The council approved a $12,988 contract for ground water sampling related to the construction of the new polishing pond at the sewer plant. The town took ground water samples near the site when the old lagoon system was in operation. Now, since the lagoons were discontinued and the polishing pond was installed, DNRC wants the area tested again to see if nitrates and phosphorous levels have changed. According to Water Superintendent George Thomas, the tests will show whether the situation has improved or deteriorated since the lagoons were decommissioned.
The council also approved a draft ordinance changing the regulations governing itinerate transient vendors. Vendors participating in short-term community events with Special Event Permits are exempted from the new regulations, as are auctions, newspaper delivery, court ordered sales, school sponsored sales, local non-profits, farmers market vendors and philanthropic, religious, educational, or charitable causes.

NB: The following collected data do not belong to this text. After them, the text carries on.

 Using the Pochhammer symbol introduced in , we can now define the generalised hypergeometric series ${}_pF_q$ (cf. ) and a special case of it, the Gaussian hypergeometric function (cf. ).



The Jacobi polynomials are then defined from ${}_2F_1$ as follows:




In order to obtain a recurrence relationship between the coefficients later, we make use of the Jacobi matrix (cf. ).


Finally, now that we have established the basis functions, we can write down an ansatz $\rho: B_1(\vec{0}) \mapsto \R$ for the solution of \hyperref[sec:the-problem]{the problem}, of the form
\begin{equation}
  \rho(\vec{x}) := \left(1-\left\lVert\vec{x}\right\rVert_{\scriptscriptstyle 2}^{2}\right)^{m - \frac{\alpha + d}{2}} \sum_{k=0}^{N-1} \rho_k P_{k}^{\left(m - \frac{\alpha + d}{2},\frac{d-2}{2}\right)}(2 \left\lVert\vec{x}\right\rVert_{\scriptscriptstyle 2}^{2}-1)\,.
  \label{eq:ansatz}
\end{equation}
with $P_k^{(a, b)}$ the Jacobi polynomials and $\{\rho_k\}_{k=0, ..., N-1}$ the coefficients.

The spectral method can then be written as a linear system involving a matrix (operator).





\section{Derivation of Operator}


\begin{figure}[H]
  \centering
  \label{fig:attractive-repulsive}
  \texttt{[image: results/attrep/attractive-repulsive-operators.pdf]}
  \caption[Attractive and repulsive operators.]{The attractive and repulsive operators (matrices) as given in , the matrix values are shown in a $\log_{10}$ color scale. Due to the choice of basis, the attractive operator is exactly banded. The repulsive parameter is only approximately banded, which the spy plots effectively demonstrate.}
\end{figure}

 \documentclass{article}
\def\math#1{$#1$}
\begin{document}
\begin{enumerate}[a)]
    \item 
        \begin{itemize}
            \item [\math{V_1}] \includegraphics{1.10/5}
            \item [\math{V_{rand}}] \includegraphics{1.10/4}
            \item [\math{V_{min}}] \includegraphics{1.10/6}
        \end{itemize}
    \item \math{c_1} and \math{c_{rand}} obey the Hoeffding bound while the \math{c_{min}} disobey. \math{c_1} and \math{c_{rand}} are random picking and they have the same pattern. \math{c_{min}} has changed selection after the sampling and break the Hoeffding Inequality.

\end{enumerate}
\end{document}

Prohibitions for transient vendors include not blocking access to or from any business, not to be located within 15 feet of a fire hydrant, not to leave a stand unattended, to have available a fire extinguisher if cooking or heating, and to maintain a minimum of 42 inches straight and clear passage for pedestrians if located on a sidewalk. Vendors are allowed only between the hours of 8 a.m. and 10 p.m.

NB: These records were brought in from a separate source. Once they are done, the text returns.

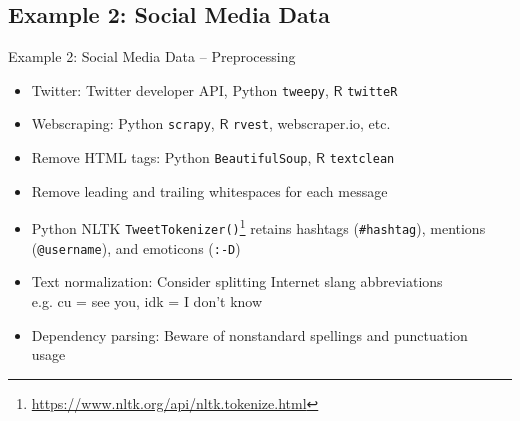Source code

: \documentclass{beamer}
\renewcommand{\cite}{\citep}
\begin{document}
\subsection{Example 2: Social Media Data}






\begin{frame}{Example 2: Social Media Data -- Preprocessing}
\begin{itemize}
\item Twitter: Twitter developer API, Python \texttt{tweepy}, $\mathsf{R}$ \texttt{twitteR}
\item Webscraping: Python \texttt{scrapy}, $\mathsf{R}$ \texttt{rvest}, webscraper.io, etc.
	\bigskip
\item Remove HTML tags: Python \texttt{BeautifulSoup}, $\mathsf{R}$ \texttt{textclean}
\item Remove leading and trailing whitespaces for each message
\item Python NLTK \texttt{TweetTokenizer()}\footnote{\url{https://www.nltk.org/api/nltk.tokenize.html}} retains hashtags (\texttt{\#hashtag}), mentions (\texttt{@username}), and emoticons (\texttt{:-D})
	\bigskip
\item Text normalization: Consider splitting Internet slang abbreviations\\
	e.g. cu = see you, idk = I don't know~\cite{pennell2011toward} 
\item Dependency parsing: Beware of nonstandard spellings and punctuation usage~\cite{blodgett2018twitter}
\end{itemize}
\end{frame}
\end{document}

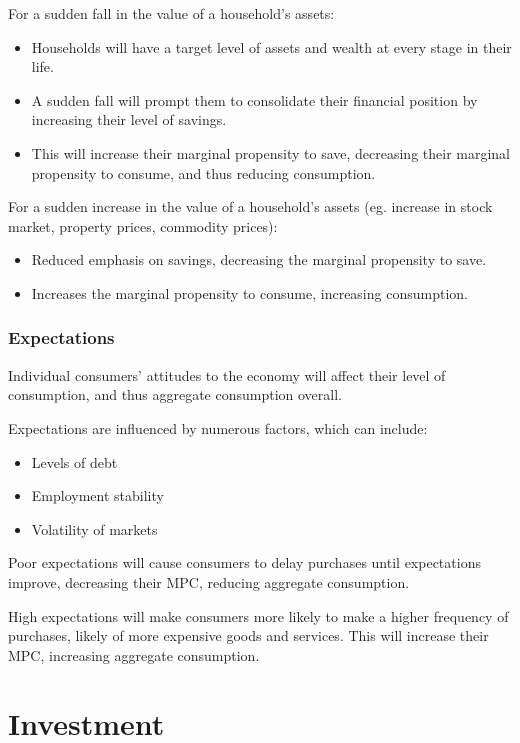 \documentclass[a4paper,11pt]{article}
\begin{document}
For a sudden fall in the value of a household's assets:

\begin{itemize}
\item Households will have a target level of assets and wealth at every stage
	in their life.
\item A sudden fall will prompt them to consolidate their financial position by
	increasing their level of savings.
\item This will increase their marginal propensity to save, decreasing their
	marginal propensity to consume, and thus reducing consumption.
\end{itemize}

For a sudden increase in the value of a household's assets (eg. increase in
stock market, property prices, commodity prices):

\begin{itemize}
\item Reduced emphasis on savings, decreasing the marginal propensity to save.
\item Increases the marginal propensity to consume, increasing consumption.
\end{itemize}


\subsubsection{Expectations}

Individual consumers' attitudes to the economy will affect their level of
consumption, and thus aggregate consumption overall.

Expectations are influenced by numerous factors, which can include:

\begin{itemize}
\item Levels of debt
\item Employment stability
\item Volatility of markets
\end{itemize}

Poor expectations will cause consumers to delay purchases until expectations
improve, decreasing their MPC, reducing aggregate consumption.

High expectations will make consumers more likely to make a higher frequency of
purchases, likely of more expensive goods and services. This will increase their
MPC, increasing aggregate consumption.




\section{Investment}
\end{document}
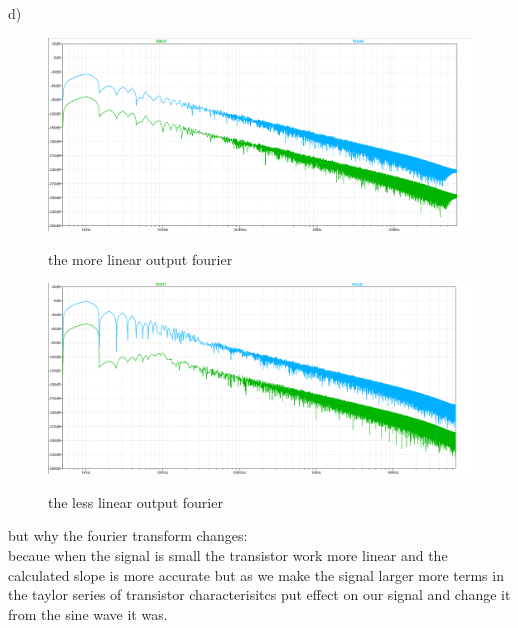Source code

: \documentclass[11pt]{article}
\begin{document}
d)
\begin{figure}[H]
    \begin{center}
        \includegraphics[scale=0.45]{Fig/fourier-linear.png}
        \label{fig:linearFourier}
        \caption{the more linear output fourier}
    \end{center}
\end{figure}

\begin{figure}[H]
    \begin{center}
        \includegraphics[scale=0.45]{Fig/fourier-non-linear.png}
        \label{fig:nonlinearFourier}
        \caption{the less linear output fourier}
    \end{center}
\end{figure}
but why the fourier transform changes: \\
becaue when the signal is small the transistor work more linear and the calculated slope is
more accurate but as we make the signal larger more terms in the taylor series of transistor characterisitcs
put effect on our signal and change it from the sine wave it was.
\end{document}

The new ordinance will be placed on the next council agenda for a first reading.
The council passed a resolution allowing the town’s employees, who have been granted $450 per month per employee for health benefits, to use those funds to assist in purchasing any health benefit offered by the town, which currently includes standard health insurance, dental insurance, vision insurance, life insurance, accidental death and dismemberment, and/or cancer insurance.

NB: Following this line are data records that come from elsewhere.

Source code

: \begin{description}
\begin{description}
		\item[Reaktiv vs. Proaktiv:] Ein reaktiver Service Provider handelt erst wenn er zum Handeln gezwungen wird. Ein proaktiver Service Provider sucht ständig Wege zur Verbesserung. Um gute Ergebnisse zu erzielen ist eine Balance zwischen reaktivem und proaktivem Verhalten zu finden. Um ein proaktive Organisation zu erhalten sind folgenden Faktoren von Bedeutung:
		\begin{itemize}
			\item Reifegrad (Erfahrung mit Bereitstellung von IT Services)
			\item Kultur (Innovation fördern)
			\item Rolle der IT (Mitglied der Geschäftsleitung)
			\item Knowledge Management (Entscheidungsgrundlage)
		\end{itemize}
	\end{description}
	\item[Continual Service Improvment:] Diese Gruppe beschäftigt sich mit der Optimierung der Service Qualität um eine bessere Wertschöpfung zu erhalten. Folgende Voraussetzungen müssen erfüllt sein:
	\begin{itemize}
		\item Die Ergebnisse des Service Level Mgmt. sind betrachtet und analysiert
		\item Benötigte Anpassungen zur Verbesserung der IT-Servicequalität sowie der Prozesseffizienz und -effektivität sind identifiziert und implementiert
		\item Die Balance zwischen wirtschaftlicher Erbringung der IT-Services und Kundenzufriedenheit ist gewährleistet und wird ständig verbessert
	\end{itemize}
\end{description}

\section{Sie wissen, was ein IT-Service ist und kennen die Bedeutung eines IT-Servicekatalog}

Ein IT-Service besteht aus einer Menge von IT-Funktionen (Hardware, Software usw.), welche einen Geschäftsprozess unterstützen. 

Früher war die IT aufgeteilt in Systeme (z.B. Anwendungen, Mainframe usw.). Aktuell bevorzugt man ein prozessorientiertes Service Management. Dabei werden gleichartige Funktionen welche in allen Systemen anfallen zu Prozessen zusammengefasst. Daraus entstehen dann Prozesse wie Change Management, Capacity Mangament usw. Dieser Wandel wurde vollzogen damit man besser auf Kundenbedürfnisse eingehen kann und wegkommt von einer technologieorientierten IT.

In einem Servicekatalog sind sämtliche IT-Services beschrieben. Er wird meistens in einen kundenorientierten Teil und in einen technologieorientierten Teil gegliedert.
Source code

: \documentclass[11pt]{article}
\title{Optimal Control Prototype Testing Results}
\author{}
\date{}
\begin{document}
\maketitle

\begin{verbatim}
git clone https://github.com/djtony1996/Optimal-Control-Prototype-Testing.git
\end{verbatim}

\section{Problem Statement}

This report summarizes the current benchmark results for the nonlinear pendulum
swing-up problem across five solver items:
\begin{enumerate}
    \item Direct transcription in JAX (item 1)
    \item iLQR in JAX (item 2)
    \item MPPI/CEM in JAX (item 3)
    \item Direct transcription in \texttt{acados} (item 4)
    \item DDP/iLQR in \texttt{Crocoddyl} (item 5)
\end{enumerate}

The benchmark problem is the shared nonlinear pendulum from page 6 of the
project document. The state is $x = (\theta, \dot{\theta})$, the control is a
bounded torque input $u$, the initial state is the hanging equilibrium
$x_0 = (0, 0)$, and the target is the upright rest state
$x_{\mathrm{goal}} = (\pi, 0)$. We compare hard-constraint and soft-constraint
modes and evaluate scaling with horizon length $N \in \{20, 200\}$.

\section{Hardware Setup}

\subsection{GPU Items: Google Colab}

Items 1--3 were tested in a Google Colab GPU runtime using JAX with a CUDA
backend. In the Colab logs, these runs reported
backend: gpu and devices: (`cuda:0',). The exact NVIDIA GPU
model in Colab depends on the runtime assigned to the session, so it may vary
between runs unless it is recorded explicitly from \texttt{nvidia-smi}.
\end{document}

Despite a recommendation from the mayor to hire HDR Engineering to do a sewer system engineering project in the Tax Increment Financing District north of town, the council chose to give the contract to Professional Consultants Incorporated (PCI) instead.
The mayor formed a three-person committee, including himself, Councilor Bill Perrin and Julie Foster, Director of RCEDA, who is administering the grant funded project. He told the council that the committee rated the two applicants, which both already work for the town in on going water and sewer projects. The mayor reported that Foster rated PCI on a 100-point scale at 100 points while she rated HDR at 94 points. The Mayor and Perrin, on the other hand, both rated PCI at 97 and HDR at 100 points. Based on that rating the Mayor recommended hiring HDR.
Foster pointed out that PCI had done the preliminary engineering report for the project and thus were very familiar with the project. She said they also did it when no one else would consider the job. She advocated hiring PCI for those reasons.
Councilor Klaphake noted that the total points awarded to each company totaled the same, 297. He also said that he gave Foster’s opinion a lot of weight since she was the person that would be administering the project.
The town’s water and sewer superintendents both supported PCI for the job since they had already been working with them for years on the preliminary engineering for the project. Councilors Towle and Holcomb agreed and it was approved to hire PCI on a 3 to 1 vote with Perrin dissenting.
The council also approved a contract for civil legal services with attorney Brian West. West already serves as the town’s prosecuting attorney.
At a special hearing on July 12, the council gave approval to a variance request from Habitat for Humanity to combine three platted lots in town into two for the purpose of constructing two new homes. The new lots would be 112 square feet smaller than the required lot size.